As well as winning seven of his last eight matches on grass, Canas defeated Henman at the 1999 US Open, in straight sets, and again at this year's French Open, going on to lead Hewitt by two sets to love in the quarters. That was a rare five-set defeat. On all other occasions this year, including previous Wimbledon rounds against his compatriot Gaston Gaudio and Denmark's Kenneth Carlsen, he has prevailed when taken to the limit, which was where yesterday's encounter seemed to be heading. Kafelnikov, serving to draw level at two sets each, led 30-15 at one stage before a calamitous run of three successive double faults put him in trouble.

As well as his Teddy Sheringham looks, Kafelnikov often seems to have the Tottenham man's languid style, which is less appropriate in front of a tennis net than the football equivalent. "I know he has talent," Canas said, "but sometimes his mentality is not so strong."

"I don't know how many times I'll get such a good opportunity and not be able to take it," the Russian admitted. "It's a combination of knowing you have the opportunity and the pressure I put on myself knowing I'm favourite to go through." For a man who has won Grand Slam events in Australia and France, plus the Olympic title, among more than 500 victories, that pressure should hardly have been insuperable.

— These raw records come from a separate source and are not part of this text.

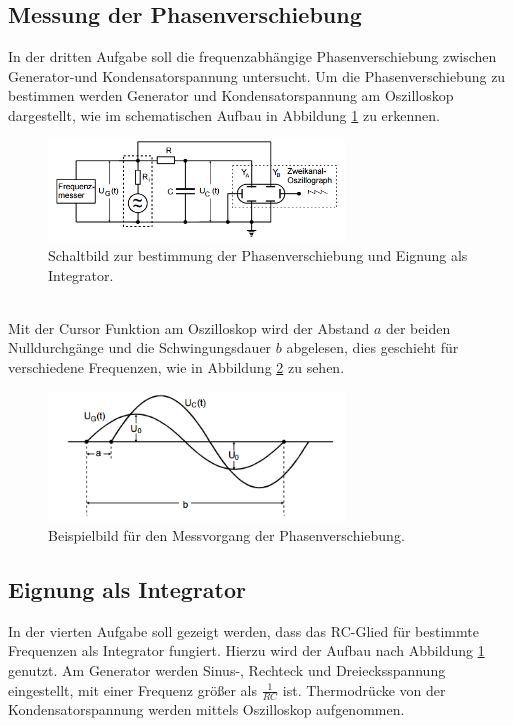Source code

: \subsection{Messung der Phasenverschiebung}
In der dritten Aufgabe soll die frequenzabhängige Phasenverschiebung zwischen Generator-und Kondensatorspannung untersucht.
Um die Phasenverschiebung zu bestimmen werden Generator und Kondensatorspannung am Oszilloskop dargestellt,
wie im schematischen Aufbau in Abbildung \ref{abb:schaltbildPhase} zu erkennen.
\begin{figure}[h]
    \centering
    \includegraphics[width=0.7\textwidth]{aufbaucd.PNG}
    \caption{Schaltbild zur bestimmung der Phasenverschiebung und Eignung als Integrator.\cite{skript}}
    \label{abb:schaltbildPhase}
\end{figure}\\
Mit der Cursor Funktion am Oszilloskop wird der Abstand $a$ der beiden Nulldurchgänge und die Schwingungsdauer $b$ abgelesen, dies geschieht für verschiedene Frequenzen,
wie in Abbildung \ref{abb:Phase} zu sehen.
\begin{figure}[h]
    \centering
    \includegraphics[width=0.7\textwidth]{messungc.PNG}
    \caption{Beispielbild für den Messvorgang der Phasenverschiebung.\cite{skript}}
    \label{abb:Phase}
\end{figure}\newpage
\subsection{Eignung als Integrator}
In der vierten Aufgabe soll gezeigt werden, dass das RC-Glied für bestimmte Frequenzen als Integrator fungiert.
Hierzu wird der Aufbau nach Abbildung \ref{abb:schaltbildPhase} genutzt. Am Generator werden Sinus-, Rechteck und Dreiecksspannung eingestellt, mit einer Frequenz größer als $\frac{1}{RC}$ ist.
Thermodrücke von der Kondensatorspannung werden mittels Oszilloskop aufgenommen.
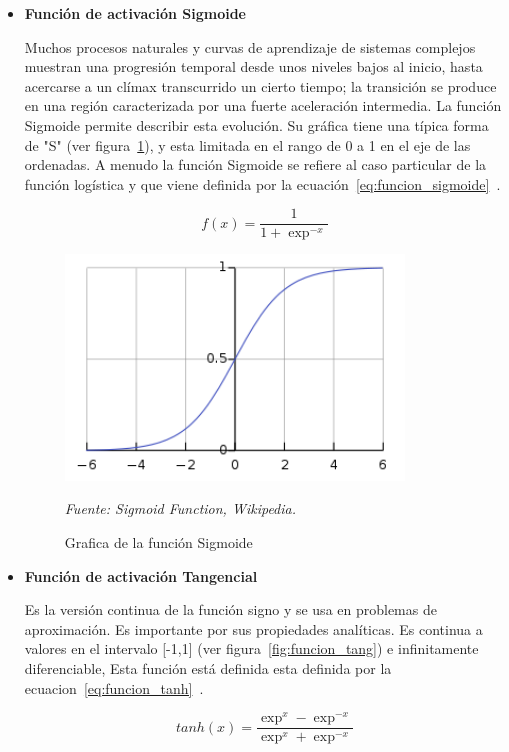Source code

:\begin{itemize}
\item \textbf{Función de activación Sigmoide}

Muchos procesos naturales y curvas de aprendizaje de sistemas complejos muestran una progresión temporal desde unos niveles bajos al inicio, hasta acercarse a un clímax transcurrido un cierto tiempo; la transición se produce en una región caracterizada por una fuerte aceleración intermedia. La función Sigmoide permite describir esta evolución. Su gráfica tiene una típica forma de "S" (ver figura~\ref{fig:funcion_sigmoid}), y esta limitada en el rango de 0 a 1 en el eje de las ordenadas. A menudo la función Sigmoide se refiere al caso particular de la función logística y que viene definida por la ecuación~\ref{eq:funcion_sigmoide}~\cite{24fsigmoide}.

\begin{equation}\label{eq:funcion_sigmoide}
f(x) = \frac{1}{1+\exp^{-x}}
\end{equation}

\begin{figure}[H]
		\centering
		\includegraphics[width=90mm]{Imagenes/fSigmoid.png}
		\caption{Grafica de la función Sigmoide}
		\vspace{0.15cm}
		\textit{Fuente: Sigmoid Function, Wikipedia.}
		\label{fig:funcion_sigmoid}
\end{figure} 

\item \textbf{Función de activación Tangencial}

Es la versión continua de la función signo y se usa en problemas de aproximación. Es importante por sus propiedades analíticas. Es continua a valores en el intervalo [-1,1] (ver figura~\ref{fig:funcion_tang}) e infinitamente diferenciable, Esta función está definida esta definida por la ecuacion~\ref{eq:funcion_tanh}~\cite{25ftangencial}.

\begin{equation}\label{eq:funcion_tanh}
tanh(x) = \frac{\exp^x - \exp^{-x}}{\exp^x + \exp^{-x}}
\end{equation}


\end{itemize}
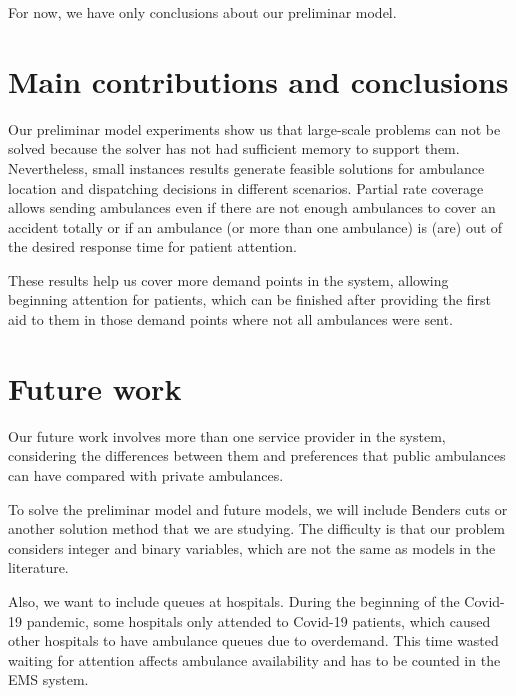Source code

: For now, we have only conclusions about our preliminar model.

\section{Main contributions and conclusions}

Our preliminar model experiments show us that large-scale problems can not be solved because the solver has not had sufficient memory to support them. Nevertheless, small instances results generate feasible solutions for ambulance location and dispatching decisions in different scenarios. Partial rate coverage allows sending ambulances even if there are not enough ambulances to cover an accident totally or if an ambulance (or more than one ambulance) is (are) out of the desired response time for patient attention. 

These results help us cover more demand points in the system, allowing beginning attention for patients, which can be finished after providing the first aid to them in those demand points where not all ambulances were sent. 


\section{Future work}

Our future work involves more than one service provider in the system, considering the differences between them and preferences that public ambulances can have compared with private ambulances. 

To solve the preliminar model and future models, we will include Benders cuts or another solution method that we are studying. The difficulty is that our problem considers integer and binary variables, which are not the same as models in the literature.

Also, we want to include queues at hospitals. During the beginning of the Covid-19 pandemic, some hospitals only attended to Covid-19 patients, which caused other hospitals to have ambulance queues due to overdemand. This time wasted waiting for attention affects ambulance availability and has to be counted in the EMS system. 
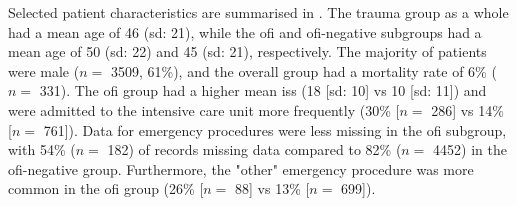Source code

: \documentclass[12pt, a4paper]{article}
\begin{document}
Selected patient characteristics are summarised in . The trauma group as a whole had a mean age of 46 (\acrshort{sd}: 21), while the \acrshort{ofi} and \acrshort{ofi}-negative subgroups had a mean age of 50 (\acrshort{sd}: 22) and 45 (\acrshort{sd}: 21), respectively. The majority of patients were male ($n = $ \num{3509}, 61\%), and the overall group had a mortality rate of 6\% ($n = $ \num{331}). The \acrshort{ofi} group had a higher mean \acrshort{iss} (18 [\acrshort{sd}: 10] vs 10 [\acrshort{sd}: 11]) and were admitted to the intensive care unit more frequently (30\% [$n = $ \num{286}] vs 14\% [$n = $ \num{761}]). Data for emergency procedures were less missing in the \acrshort{ofi} subgroup, with 54\% ($n = $ 182) of records missing data compared to 82\% ($n = $ \num{4452}) in the \acrshort{ofi}-negative group. Furthermore, the "other" emergency procedure was more common in the \acrshort{ofi} group (26\% [$n = $ \num{88}] vs 13\% [$n = $ \num{699}]).
\end{document}
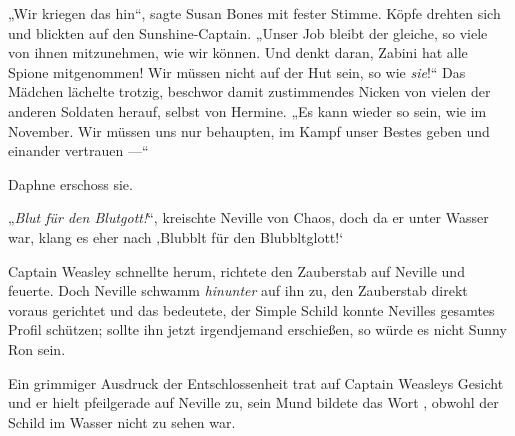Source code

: „Wir kriegen das hin“, sagte Susan Bones mit fester Stimme. Köpfe drehten sich und blickten auf den Sunshine-Captain.
„Unser Job bleibt der gleiche, so viele von ihnen mitzunehmen, wie wir können. Und denkt daran, Zabini hat alle Spione mitgenommen! Wir müssen nicht auf der Hut sein, so wie \emph{sie}!“ Das Mädchen lächelte trotzig, beschwor damit zustimmendes Nicken von vielen der anderen Soldaten herauf, selbst von Hermine.
„Es kann wieder so sein, wie im November. Wir müssen uns nur behaupten, im Kampf unser Bestes geben und einander vertrauen —“

Daphne erschoss sie.

\later

„\emph{Blut für den Blutgott!}“, kreischte Neville von Chaos, doch da er unter Wasser war, klang es eher nach ‚Blubblt für den Blubbltglott!‘

Captain Weasley schnellte herum, richtete den Zauberstab auf Neville und feuerte. Doch Neville schwamm \emph{hinunter} auf ihn zu, den Zauberstab direkt voraus gerichtet und das bedeutete, der Simple Schild konnte Nevilles gesamtes Profil schützen; sollte ihn jetzt irgendjemand erschießen, so würde es nicht Sunny Ron sein.

Ein grimmiger Ausdruck der Entschlossenheit trat auf Captain Weasleys Gesicht und er hielt pfeilgerade auf Neville zu, sein Mund bildete das Wort , obwohl der Schild im Wasser nicht zu sehen war.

"You can't perform to 100 per cent when you're under pressure," he insisted. "The draw on my side was wide open and I was favourite to go through to the quarter-final. That was my minimum goal." Now that opportunity falls to the engaging Canas, the first Argentinian to make the last 16 for 22 years.

On a blustery, under-populated Court Two – famed as a graveyard, although Kafelnikov declined to offer that excuse – neither man was entirely comfortable on serve, especially in an unpredictable period of play on either side of a 40-minute rain-break. Two of the three service breaks went to Kafelnikov and with them the first set. In the second, Canas pulled his service game together and cantered through 6-1. He was broken early in each of the next two sets, yet fought back each time to take advantage of the Russian's errors.

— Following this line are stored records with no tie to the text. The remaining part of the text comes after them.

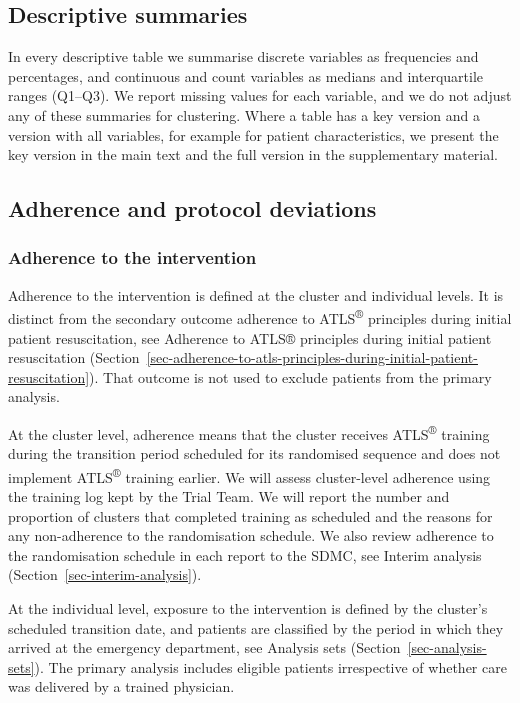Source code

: \documentclass[
]{scrartcl}
\begin{document}
\subsection{Descriptive summaries}\label{sec-descriptive-summaries}

In every descriptive table we summarise discrete variables as
frequencies and percentages, and continuous and count variables as
medians and interquartile ranges (Q1--Q3). We report missing values for
each variable, and we do not adjust any of these summaries for
clustering. Where a table has a key version and a version with all
variables, for example for patient characteristics, we present the key
version in the main text and the full version in the supplementary
material.

\subsection{Adherence and protocol
deviations}\label{sec-adherence-and-protocol-deviations}

\subsubsection{Adherence to the
intervention}\label{sec-adherence-to-the-intervention}

Adherence to the intervention is defined at the cluster and individual
levels. It is distinct from the secondary outcome adherence to
ATLS\textsuperscript{®} principles during initial patient resuscitation,
see Adherence to ATLS® principles during initial patient resuscitation
(Section~\ref{sec-adherence-to-atls-principles-during-initial-patient-resuscitation}).
That outcome is not used to exclude patients from the primary analysis.

At the cluster level, adherence means that the cluster receives
ATLS\textsuperscript{®} training during the transition period scheduled
for its randomised sequence and does not implement
ATLS\textsuperscript{®} training earlier. We will assess cluster-level
adherence using the training log kept by the Trial Team. We will report
the number and proportion of clusters that completed training as
scheduled and the reasons for any non-adherence to the randomisation
schedule. We also review adherence to the randomisation schedule in each
report to the SDMC, see Interim analysis
(Section~\ref{sec-interim-analysis}).

At the individual level, exposure to the intervention is defined by the
cluster's scheduled transition date, and patients are classified by the
period in which they arrived at the emergency department, see
Analysis sets (Section~\ref{sec-analysis-sets}). The primary analysis
includes eligible patients irrespective of whether care was delivered by
a trained physician.
\end{document}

Those ghastly double faults then led Kafelnikov into a fourth set tie-break, during which another stoppage for rain was his best hope. Umbrellas were up and drizzle steady, but the supervisor stayed his arm, allowing Canas to raise his in triumph.

So it was left to Mikhail Youzhny and Andrei Stoliarov to try and make up for their countryman's failure, against seeded opponents in Fabrice Santoro and Nicolas Kiefer. The Russian revolution dates back to the mid-80s, when the government recognised the potential of a sport about to regain Olympic status. Its fundamentally bourgeois nature was suddenly forgotten, and as racket strings were tightened, purse strings and restrictions on travel were loosened. After agitation by Natasha Zvereva and Andrei Chesnokov, among others, players even began to take a greater proportion of prize money than their federation, to a point at which Kafelnikov's career earnings are approaching £15m.

But for the break up of the Soviet empire, players like Max Mirnyi, Vladimir Voltchkov, Sargis Sargsian and Andrei Medvedev might all have been playing under the same flag; it would be an even more formidable Davis Cup team than the one that reached the finals of 1994 and '95.